For each of the six measurement, we compute the percentate of the variance explained as a function of the number of eigen-vectors used.

### Percentage of variance explained.
![VarExplained1.png](my_figures/VarExplained1.png)
We see that the top 5 eigen-vectors explain 22% of variance for TMIN, 48% for TOBS and 21% for TMAX.

We conclude that of the three, TOBS is best explained by the top 5 eigenvectors. This is especially true for the first eigen-vector which, by itself, explains 39% of the variance.

![VarExplained2.png](my_figures/VarExplained2.png)

The top 5 eigenvectors explain 7% of the variance for PRCP, which is a low value. On the other hand the top 5 eigenvectors explain 53% for SNOW(much higher than that of Boston) and %85 of the variance for SNWD. This means that these top 5 eigenvectors capture most of the variation in the snow signals.

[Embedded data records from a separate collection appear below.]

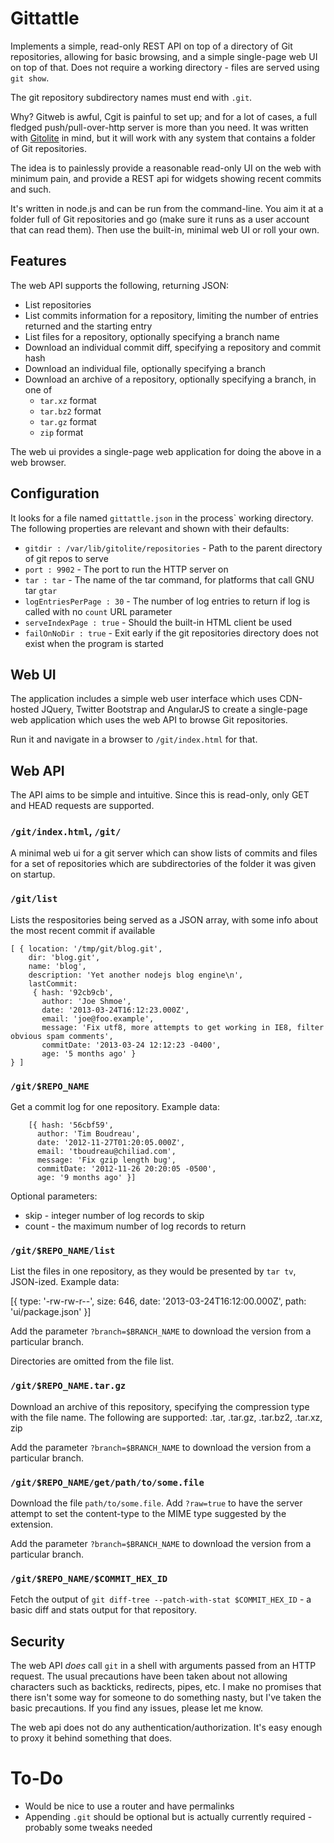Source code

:Gittattle
=========

Implements a simple, read-only REST API on top of a directory of Git repositories,
allowing for basic browsing, and a simple single-page web UI on top of that.
Does not require a working directory - files are served using ``git show``.

The git repository subdirectory names must end with ``.git``.

Why?  Gitweb is awful, Cgit is painful to set up;  and for a lot of cases,
a full fledged push/pull-over-http server is more than you need.  It was 
written with [Gitolite](https://github.com/sitaramc/gitolite) in mind,
but it will work with any system that contains a folder of Git repositories. 

The idea is to painlessly 
provide a reasonable read-only UI on the web with minimum pain, and provide a REST
api for widgets showing recent commits and such.

It's written in node.js and can be run from the command-line.  You aim it at
a folder full of Git repositories and go (make sure it runs as a user account 
that can read them).  Then use the built-in, minimal web UI or roll your own.


Features
--------
The web API supports the following, returning JSON:

 * List repositories
 * List commits information for a repository, limiting the number of entries returned and the starting entry
 * List files for a repository, optionally specifying a branch name
 * Download an individual commit diff, specifying a repository and commit hash
 * Download an individual file, optionally specifying a branch
 * Download an archive of a repository, optionally specifying a branch, in one of
   * ``tar.xz`` format
   * ``tar.bz2`` format
   * ``tar.gz`` format
   * ``zip`` format

The web ui provides a single-page web application for doing the above in a
web browser.


Configuration
-------------

It looks for a file named ``gittattle.json`` in the process` working directory.
The following properties are relevant and shown with their defaults:

 * ``gitdir : /var/lib/gitolite/repositories`` - Path to the parent directory 
of git repos to serve
 * ``port : 9902`` - The port to run the HTTP server on
 * ``tar : tar`` - The name of the tar command, for platforms that call GNU 
tar ``gtar``
 * ``logEntriesPerPage : 30`` - The number of log entries to return if log is 
called with no ``count`` URL parameter
 * ``serveIndexPage : true`` - Should the built-in HTML client be used
 * ``failOnNoDir : true`` - Exit early if the git repositories directory does 
not exist when the program is started


Web UI
------

The application includes a simple web user interface which uses CDN-hosted
JQuery, Twitter Bootstrap and AngularJS to create a single-page web application
which uses the web API to browse Git repositories.

Run it and navigate in a browser to ``/git/index.html`` for that.


Web API
-------

The API aims to be simple and intuitive.  Since this is read-only, only GET and HEAD
requests are supported.


### ``/git/index.html``, ``/git/``
A minimal web ui for a git server which can show lists of commits and files for
a set of repositories which are subdirectories of the folder it was given on
startup.


### ``/git/list``

Lists the respositories being served as a JSON array, with some info about the
most recent commit if available

    [ { location: '/tmp/git/blog.git',
        dir: 'blog.git',
        name: 'blog',
        description: 'Yet another nodejs blog engine\n',
        lastCommit: 
         { hash: '92cb9cb',
           author: 'Joe Shmoe',
           date: '2013-03-24T16:12:23.000Z',
           email: 'joe@foo.example',
           message: 'Fix utf8, more attempts to get working in IE8, filter obvious spam comments',
           commitDate: '2013-03-24 12:12:23 -0400',
           age: '5 months ago' }
    } ]


### ``/git/$REPO_NAME``

Get a commit log for one repository.  Example data:

        [{ hash: '56cbf59',
          author: 'Tim Boudreau',
          date: '2012-11-27T01:20:05.000Z',
          email: 'tboudreau@chiliad.com',
          message: 'Fix gzip length bug',
          commitDate: '2012-11-26 20:20:05 -0500',
          age: '9 months ago' }]

Optional parameters:

 * skip - integer number of log records to skip
 * count - the maximum number of log records to return


### ``/git/$REPO_NAME/list``

List the files in one repository, as they would be presented by ``tar tv``, JSON-ized.
Example data:

  [{ type: '-rw-rw-r--',
    size: 646,
    date: '2013-03-24T16:12:00.000Z',
    path: 'ui/package.json' }]

Add the parameter ``?branch=$BRANCH_NAME`` to download the version from a particular branch.

Directories are omitted from the file list.


### ``/git/$REPO_NAME.tar.gz``

Download an archive of this repository, specifying the compression type with
the file name.  The following are supported:  .tar, .tar.gz, .tar.bz2, .tar.xz, zip

Add the parameter ``?branch=$BRANCH_NAME`` to download the version from a particular branch.


### ``/git/$REPO_NAME/get/path/to/some.file``

Download the file ``path/to/some.file``.  Add ``?raw=true`` to have the server
attempt to set the content-type to the MIME type suggested by the extension.

Add the parameter ``?branch=$BRANCH_NAME`` to download the version from a particular branch.


### ``/git/$REPO_NAME/$COMMIT_HEX_ID``

Fetch the output of ``git diff-tree --patch-with-stat $COMMIT_HEX_ID`` - a basic
diff and stats output for that repository.


## Security

The web API *does* call ``git`` in a shell with arguments passed from an HTTP
request.  The usual precautions have been taken about not allowing characters
such as backticks, redirects, pipes, etc.  I make no promises that there isn't
some way for someone to do something nasty, but I've taken the basic 
precautions.  If you find any issues, please let me know.

The web api does not do any authentication/authorization.  It's easy enough to
proxy it behind something that does.


# To-Do

 * Would be nice to use a router and have permalinks
 * Appending ``.git`` should be optional but is actually currently required - probably some tweaks needed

Based on that we will dig deeper into the PCA analysis for snow-depth.

It makes sense that SNWD would be less noisy than SNOW. That is because SNWD is a decaying integral of SNOW and, as such, varies less between days and between the same date on diffferent years.

## Analysis of snow depth

We choose to analyze the eigen-decomposition for snow-depth because the first 4 eigen-vectors explain 83% of the variance.

First, we graph the mean and the top 4 eigen-vectors.

We observe that the snow season is from mid-december to the end of April, where the middle of February marks the peak of the snow-depth.
![SNWD_mean_eigs.png](my_figures/SNWD_mean_eigs.png)

Next we interpret the eigen-functions. The first eigen-function (eig1) has a shape very similar to the mean function during the whole Jan. And its much more smoother. The interpretation of this shape is that **eig1** represents that during Jan, the snow depth is almost constant distributed and has an constant value of 0.2 despite some other variations.

**eig2,eig3 and eig4** are similar in the following way. They all oscilate between positive and negative values. In other words, they correspond to changing the distribution of the snow depth over the winter months, but they don't change the total (much).

They can be interpreted as follows:
* **eig2:** less snow in mid-Feb.
* **eig3:** less snow in the early of mid-Feb, more snow in later mid-Feb.
* **eig4:** more snow in the end of Jan, less snow in the start of Jan.

### Examples of reconstructions

#### Coeff1
Coeff1: most positive
![SNWD_grid_Pos_coeff1.png](my_figures/SNWD_grid_Pos_coeff1.png)
Coeff1: most negative
![SNWD_grid_neg_coeff1.png](my_figures/SNWD_grid_neg_coeff1.png)
Large positive values of coeff1 correspond to more than average snow. Low values correspond to less than average snow.

#### Coeff2
Coeff2: most positive
![SNWD_grid_Pos_coeff2.png](my_figures/SNWD_grid_Pos_coeff2.png)
Coeff2: most negative
![SNWD_grid_neg_coeff2.png](my_figures/SNWD_grid_neg_coeff2.png)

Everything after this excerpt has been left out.